In `setup.py`, vLLM-MindSpore Plugin adds a `vllm_mindspore._C_ops` extension and the corresponding build module:

```python
ext_modules = [Extension("vllm_mindspore._C_ops", sources=[])],
cmdclass = {"build_ext": CustomBuildExt},
```

There is no need to specify `sources` here because vLLM-MindSpore Plugin triggers the operator build via CMake, which automatically collects the source files.

### Building Process

1. `CustomBuildExt` calls CMake to execute `csrc/CMakeLists.txt`, passing necessary environment variables to trigger operator build.
2. Through `ascendc/CMakeLists.txt`, the AscendC compiler is called to compile the source code in the `ascendc` directory.
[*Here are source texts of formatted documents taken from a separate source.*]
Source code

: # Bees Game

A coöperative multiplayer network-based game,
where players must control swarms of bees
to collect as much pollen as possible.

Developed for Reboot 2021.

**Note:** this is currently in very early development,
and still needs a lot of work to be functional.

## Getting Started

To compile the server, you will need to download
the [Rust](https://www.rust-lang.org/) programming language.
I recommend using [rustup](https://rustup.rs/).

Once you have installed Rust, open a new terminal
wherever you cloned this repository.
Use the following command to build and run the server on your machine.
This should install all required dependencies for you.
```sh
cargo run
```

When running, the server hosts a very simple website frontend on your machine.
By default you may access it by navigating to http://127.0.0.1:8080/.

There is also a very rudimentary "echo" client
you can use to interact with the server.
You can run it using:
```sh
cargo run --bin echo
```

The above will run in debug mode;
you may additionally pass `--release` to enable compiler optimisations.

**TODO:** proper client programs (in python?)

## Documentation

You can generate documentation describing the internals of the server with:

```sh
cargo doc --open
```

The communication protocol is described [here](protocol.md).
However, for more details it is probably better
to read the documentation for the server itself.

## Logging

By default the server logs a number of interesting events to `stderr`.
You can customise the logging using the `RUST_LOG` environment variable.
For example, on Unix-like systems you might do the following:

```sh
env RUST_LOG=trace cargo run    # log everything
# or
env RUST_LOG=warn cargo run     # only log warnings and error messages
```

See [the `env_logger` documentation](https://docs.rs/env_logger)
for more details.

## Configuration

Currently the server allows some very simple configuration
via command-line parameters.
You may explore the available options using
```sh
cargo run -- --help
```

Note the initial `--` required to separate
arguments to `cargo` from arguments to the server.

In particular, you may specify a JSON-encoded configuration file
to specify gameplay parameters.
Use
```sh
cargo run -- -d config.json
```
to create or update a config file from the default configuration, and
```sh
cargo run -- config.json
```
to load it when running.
The static library `ascendc_kernels_npu.a` is generated.
3. Recursively collect the list of cpp source files `SRC_FILES`.
4. Generate a temporary script `build_custom_with_ms.py`, which calls `mindspore.CustomOpBuilder` to build the operator interfaces. The script also contains the source file list, header paths, static library paths, etc.
5. Use CMake's `add_custom_target` command to call the Python script to build the custom operator, generating `_C_ops.so`.
6. Rename `_C_ops.so` to the standard Python package extension module name, such as `_C_ops.cpython-39-aarch64-linux-gnu.so`.